## [What to produce]
Each line below must be printed again exactly.

[Source texts of formatted documents]
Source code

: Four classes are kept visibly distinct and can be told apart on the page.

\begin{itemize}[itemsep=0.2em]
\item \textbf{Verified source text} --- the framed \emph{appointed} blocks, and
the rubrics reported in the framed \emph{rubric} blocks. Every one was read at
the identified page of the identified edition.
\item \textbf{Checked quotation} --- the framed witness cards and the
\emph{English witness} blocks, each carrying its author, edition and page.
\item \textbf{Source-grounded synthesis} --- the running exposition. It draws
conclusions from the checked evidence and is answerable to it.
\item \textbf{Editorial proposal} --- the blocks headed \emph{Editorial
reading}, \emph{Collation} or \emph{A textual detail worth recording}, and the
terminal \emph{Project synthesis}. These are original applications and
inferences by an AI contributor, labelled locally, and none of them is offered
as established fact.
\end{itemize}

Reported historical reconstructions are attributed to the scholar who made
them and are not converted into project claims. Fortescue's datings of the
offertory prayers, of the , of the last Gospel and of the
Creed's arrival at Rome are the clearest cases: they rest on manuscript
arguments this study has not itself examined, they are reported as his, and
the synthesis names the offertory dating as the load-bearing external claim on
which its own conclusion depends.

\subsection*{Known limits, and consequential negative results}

## [Task output]
Source code

: Four classes are kept visibly distinct and can be told apart on the page.

\begin{itemize}[itemsep=0.2em]
\item \textbf{Verified source text} --- the framed \emph{appointed} blocks, and
the rubrics reported in the framed \emph{rubric} blocks. Every one was read at
the identified page of the identified edition.
\item \textbf{Checked quotation} --- the framed witness cards and the
\emph{English witness} blocks, each carrying its author, edition and page.
\item \textbf{Source-grounded synthesis} --- the running exposition. It draws
conclusions from the checked evidence and is answerable to it.
\item \textbf{Editorial proposal} --- the blocks headed \emph{Editorial
reading}, \emph{Collation} or \emph{A textual detail worth recording}, and the
terminal \emph{Project synthesis}. These are original applications and
inferences by an AI contributor, labelled locally, and none of them is offered
as established fact.
\end{itemize}

Reported historical reconstructions are attributed to the scholar who made
them and are not converted into project claims. Fortescue's datings of the
offertory prayers, of the , of the last Gospel and of the
Creed's arrival at Rome are the clearest cases: they rest on manuscript
arguments this study has not itself examined, they are reported as his, and
the synthesis names the offertory dating as the load-bearing external claim on
which its own conclusion depends.

\subsection*{Known limits, and consequential negative results}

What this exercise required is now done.